The Railroad Labor Board (RLB) was an institution established in the United States of America by the Transportation Act of 1920. This nine-member panel was designed as means of settling wage disputes between railway companies and their employees. The Railroad Labor Board's approval of wage reductions for railroad shopmen was instrumental in triggering the Great Railroad Strike of 1922. The Board was terminated on May 20, 1926 when President Calvin Coolidge signed a new Railway Labor Act into law.
American railways were long the focus of turmoil between employers and employees, with the first use of federal troops to maintain order dating back to a strike of the Baltimore and Ohio Railroad in the early 1870s. With the continued functioning of the railways seen as a vital public interest, Congress had attempted to solve wage disputes through legislation as early as 1888, when an initial mechanism for voluntary arbitration was created.
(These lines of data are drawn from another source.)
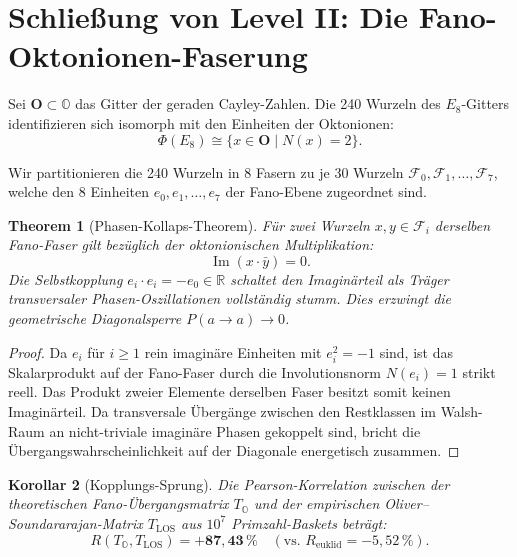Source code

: \documentclass[11pt,a4paper]{article}
\newtheorem{theorem}{Theorem}[section]
\newtheorem{corollary}[theorem]{Korollar}
\begin{document}
\section{Schließung von Level II: Die Fano-Oktonionen-Faserung}

Sei $\mathbf{O} \subset \mathbb{O}$ das Gitter der geraden Cayley-Zahlen. Die 240 Wurzeln des $E_8$-Gitters identifizieren sich isomorph mit den Einheiten der Oktonionen:
\begin{equation}
\Phi(E_8) \cong \{ x \in \mathbf{O} \mid N(x) = 2 \}.
\end{equation}

Wir partitionieren die 240 Wurzeln in 8 Fasern zu je 30 Wurzeln $\mathcal{F}_0, \mathcal{F}_1, \dots, \mathcal{F}_7$, welche den 8 Einheiten $e_0, e_1, \dots, e_7$ der Fano-Ebene zugeordnet sind.

\begin{theorem}[Phasen-Kollaps-Theorem]
Für zwei Wurzeln $x, y \in \mathcal{F}_i$ derselben Fano-Faser gilt bezüglich der oktonionischen Multiplikation:
\begin{equation}
\operatorname{Im}(x \cdot \bar{y}) = 0.
\end{equation}
Die Selbstkopplung $e_i \cdot e_i = -e_0 \in \mathbb{R}$ schaltet den Imaginärteil als Träger transversaler Phasen-Oszillationen vollständig stumm. Dies erzwingt die geometrische Diagonalsperre $P(a \to a) \to 0$.
\end{theorem}

\begin{proof}
Da $e_i$ für $i \ge 1$ rein imaginäre Einheiten mit $e_i^2 = -1$ sind, ist das Skalarprodukt auf der Fano-Faser durch die Involutionsnorm $N(e_i) = 1$ strikt reell. Das Produkt zweier Elemente derselben Faser besitzt somit keinen Imaginärteil. Da transversale Übergänge zwischen den Restklassen im Walsh-Raum an nicht-triviale imaginäre Phasen gekoppelt sind, bricht die Übergangswahrscheinlichkeit auf der Diagonale energetisch zusammen.
\end{proof}

\begin{corollary}[Kopplungs-Sprung]
Die Pearson-Korrelation zwischen der theoretischen Fano-Übergangsmatrix $T_{\mathbb{O}}$ und der empirischen Oliver--Soundararajan-Matrix $T_{\text{LOS}}$ aus $10^7$ Primzahl-Baskets beträgt:
\begin{equation}
R(T_{\mathbb{O}}, T_{\text{LOS}}) = \mathbf{+87{,}43\,\%} \quad (\text{vs. } R_{\text{euklid}} = -5{,}52\,\%).
\end{equation}
\end{corollary}
\end{document}
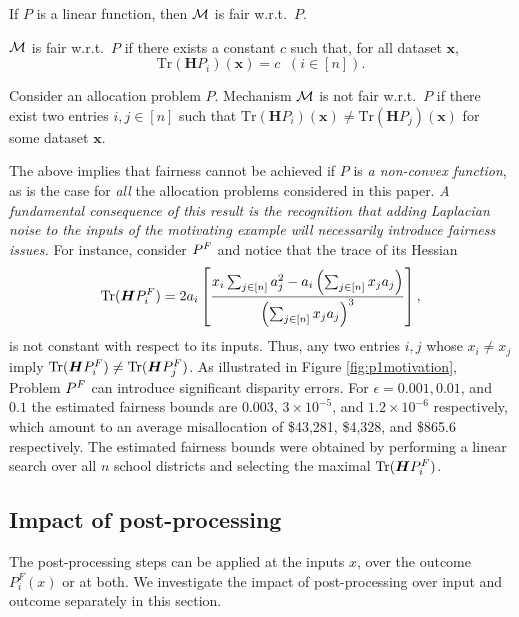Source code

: \begin{corollary}
	\label{cor:2}
	If $P$ is a linear function, then $\mathcal{M}$ is fair w.r.t.~$P$.
\end{corollary}


\begin{corollary}
	\label{cor:3}
	$\mathcal{M}$ is fair w.r.t.~$P$ if there exists a constant $c$ such that,
	for all dataset $\bm{x}$,
	\[
		\mbox{Tr}(\bm{H}P_i)(\bm{x}) = c \;\; (i \in [n]).
	\]
\end{corollary}

\begin{corollary}
	Consider an allocation problem $P$. Mechanism $\mathcal{M}$ is not fair
	w.r.t.~$P$ if there exist two entries $i, j \in [n]$ such that
	$\mbox{Tr}(\bm{H}P_i)(\bm{x}) \neq \mbox{Tr}(\bm{H}P_j)(\bm{x})$ for some dataset
	$\bm{x}$.
\end{corollary}

\noindent
The above implies that fairness cannot be achieved if $P$ is \emph{a
non-convex function}, as is the case for \emph{all} the allocation
problems considered in this paper. {\em A fundamental consequence of
this result is the recognition that adding Laplacian noise to the
inputs of the motivating example will necessarily introduce fairness
issues.} For instance, consider $P^F$ and notice that the trace of
its Hessian
\[
	\mbox{Tr}(\bm{H}P^F_i) = 2a_i \left[
		\frac{x_i \sum_{j\in[n]} a_j^2 - a_i \left(\sum_{j\in[n]} x_ja_j\right)}
		{\left(\sum_{j\in[n]}x_ja_j\right)^3}
		\right],
\]
is not constant with respect to its inputs. Thus, any two entries $i,
j$ whose $x_i \neq x_j$ imply $\mbox{Tr}(\bm{H}P^F_i) \neq
\mbox{Tr}(\bm{H}P^F_j)$. As illustrated in Figure \ref{fig:p1motivation},
Problem $P^F$ can introduce significant disparity errors. For $\epsilon = 0.001,
0.01$, and $0.1$ the estimated fairness bounds are $0.003$, $3\times
10^{-5}$, and $1.2\times 10^{-6}$ respectively, which amount to an
average misallocation of \$43,281, \$4,328, and \$865.6 respectively.
The estimated fairness bounds were obtained by performing a linear
search over all $n$ school districts and selecting the maximal
$\mbox{Tr}(\bm{H}P^F_i)$.


\subsection*{Impact of post-processing}
The post-processing steps can be applied at the inputs $x$, over the outcome $P^F_{i}(x)$ or at both. We investigate the impact of post-processing over input and outcome separately in this section.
Such voluntary arbitration had lacked an enforcement mechanism, however, and labor turmoil had continued unabated.
Various attempts at stopgap legislation proved largely unfruitful, although the Erdman Act of 1898 did establish a more precise mechanism for mediating disputes between employers and those workers engaged in train operation. This voluntary mediation was resisted by the railroad companies and very seldom used until 1906. In the subsequent eight years between 1906 and 1913, a total of 61 disputes were settled by mediation or arbitration.
Despite this seeming success, neither the railroad companies nor the various unions representing railway employees were satisfied with either the process or the decisions rendered. Calls were made for a substantially-sized permanent board of arbitration, with representatives of the railroad companies rather than the unions taking the lead in calling for such a body.